N. 31 Gennaio 2004 | Il fallimento della conferenza intergovernativa

A Bruxelles i governi non sono stati in grado di approvare neppure un trattato che apporta solo modifiche estetiche alle istituzioni comunitarie. Per ridar vita al processo di integrazione europea è ormai chiaro che bisogna ripartire da un nucleo ristretto di Stati dal quale, purtroppo, è molto difficile che faccia parte l’Italia.
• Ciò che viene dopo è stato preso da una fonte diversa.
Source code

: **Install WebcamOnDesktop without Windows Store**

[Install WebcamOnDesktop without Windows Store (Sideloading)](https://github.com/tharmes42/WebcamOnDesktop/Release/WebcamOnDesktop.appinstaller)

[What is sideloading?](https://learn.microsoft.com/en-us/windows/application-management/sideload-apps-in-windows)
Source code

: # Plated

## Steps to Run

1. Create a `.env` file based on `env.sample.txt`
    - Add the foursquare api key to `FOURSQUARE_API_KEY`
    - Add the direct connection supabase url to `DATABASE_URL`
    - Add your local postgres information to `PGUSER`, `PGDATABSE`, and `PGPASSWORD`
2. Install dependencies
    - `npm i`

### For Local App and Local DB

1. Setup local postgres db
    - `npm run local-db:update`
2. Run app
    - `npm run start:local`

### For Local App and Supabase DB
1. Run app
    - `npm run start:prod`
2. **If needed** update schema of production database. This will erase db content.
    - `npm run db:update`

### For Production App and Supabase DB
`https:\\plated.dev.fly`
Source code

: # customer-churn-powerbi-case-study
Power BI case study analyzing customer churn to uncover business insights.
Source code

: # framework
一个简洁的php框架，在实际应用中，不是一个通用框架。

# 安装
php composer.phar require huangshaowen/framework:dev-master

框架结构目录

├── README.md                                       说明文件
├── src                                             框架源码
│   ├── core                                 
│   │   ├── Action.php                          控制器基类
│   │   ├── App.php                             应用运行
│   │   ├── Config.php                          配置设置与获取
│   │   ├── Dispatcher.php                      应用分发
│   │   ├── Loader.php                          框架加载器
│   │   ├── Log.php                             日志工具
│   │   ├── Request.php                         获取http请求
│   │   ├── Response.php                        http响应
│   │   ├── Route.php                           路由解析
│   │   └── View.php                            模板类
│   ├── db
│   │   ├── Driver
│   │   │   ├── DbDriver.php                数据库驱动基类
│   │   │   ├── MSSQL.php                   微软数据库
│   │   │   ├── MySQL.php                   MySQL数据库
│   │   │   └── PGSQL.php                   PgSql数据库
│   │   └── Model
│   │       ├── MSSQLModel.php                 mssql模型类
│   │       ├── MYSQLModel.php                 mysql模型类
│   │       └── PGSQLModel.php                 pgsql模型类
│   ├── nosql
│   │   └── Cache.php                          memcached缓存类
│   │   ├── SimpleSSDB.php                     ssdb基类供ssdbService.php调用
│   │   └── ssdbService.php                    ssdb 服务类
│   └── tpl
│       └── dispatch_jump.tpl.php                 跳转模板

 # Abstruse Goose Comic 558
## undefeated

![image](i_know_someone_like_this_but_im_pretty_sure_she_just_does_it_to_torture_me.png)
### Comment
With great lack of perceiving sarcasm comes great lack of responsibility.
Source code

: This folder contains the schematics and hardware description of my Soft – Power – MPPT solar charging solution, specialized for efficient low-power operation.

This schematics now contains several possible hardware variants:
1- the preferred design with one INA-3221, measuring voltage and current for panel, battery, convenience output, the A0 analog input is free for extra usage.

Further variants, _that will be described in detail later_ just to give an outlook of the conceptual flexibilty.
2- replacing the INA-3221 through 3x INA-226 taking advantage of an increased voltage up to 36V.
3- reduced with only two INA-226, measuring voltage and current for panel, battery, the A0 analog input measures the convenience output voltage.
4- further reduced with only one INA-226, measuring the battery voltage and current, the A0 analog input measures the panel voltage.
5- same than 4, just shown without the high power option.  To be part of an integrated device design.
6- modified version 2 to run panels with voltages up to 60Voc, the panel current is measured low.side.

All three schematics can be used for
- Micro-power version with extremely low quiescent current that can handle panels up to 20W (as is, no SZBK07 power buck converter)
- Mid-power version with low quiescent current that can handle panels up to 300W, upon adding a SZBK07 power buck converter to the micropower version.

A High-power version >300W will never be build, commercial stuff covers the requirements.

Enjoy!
La conferenza intergovernativa di Bruxelles è finita, come non poteva non finire, con un clamoroso fallimento. Ma si deve sottolineare che il suo esito sarebbe stato altrettanto negativo se essa si fosse conclusa con l’approvazione della “Costituzione” elaborata dalla Convenzione. Questa è infatti un documento che non contiene il minimo elemento di novità che non sia puramente formale e che il più euroscettico dei governi avrebbe potuto approvare, nella certezza che la propria sovranità non sarebbe stata per nulla intaccata. Ciò che era in gioco nelle stucchevoli discussioni sulla “Costituzione” europea che hanno preceduto il Vertice di Bruxelles era la natura delle regole di funzionamento di una confederazione di Stati sovrani. Soltanto l’incomprensione della vera natura delle posizioni espresse nella “Costituzione” aveva indotto qualcuno ad affermare che nella Convenzione si erano opposte posizioni federaliste e posizioni antifederaliste. Di fatto quelli che si sono contrapposti nella Convenzione e, con ancor maggiore chiarezza, nella Conferenza intergovernativa, sono stati soltanto i piccoli interessi di potere delle varie istituzioni dell’Unione e dei diversi Stati che ne fanno parte.

Resta il fatto che il modo in cui i fatti si sono svolti e la brutalità con la quale Spagna e Polonia hanno difeso i loro interessi nazionali hanno sottolineato le dimensioni del fallimento e messo così in evidenza la gravità delle minacce che gravano sul futuro del processo di unificazione europea. Con questo non si vuol certo dire che dopo Bruxelles taceranno le voci rassicuranti di coloro che già prima dicevano che l’Europa è cresciuta attraverso le crisi, che bisogna lasciare alla coscienza europea di tutti gli Stati dell’Unione il tempo di maturare, che occorre riproporre instancabilmente all’approvazione degli Stati il testo della “Costituzione”, eventualmente migliorandolo grazie al lavoro di altre Convenzioni, ecc. Non c’è limite alla capacità degli uomini di illudere sé stessi quando l’automistificazione serve per giustificare grandi o piccole posizioni di potere, o semplicemente copre il desiderio di evitare lacerazioni che turberebbero gli equilibri esistenti. Ma queste voci diventeranno sempre più flebili e si ridurranno finalmente, di fronte alla dura realtà dei fatti, alla meccanica recitazione di vuote giaculatorie, alle quali nessuno darà ascolto.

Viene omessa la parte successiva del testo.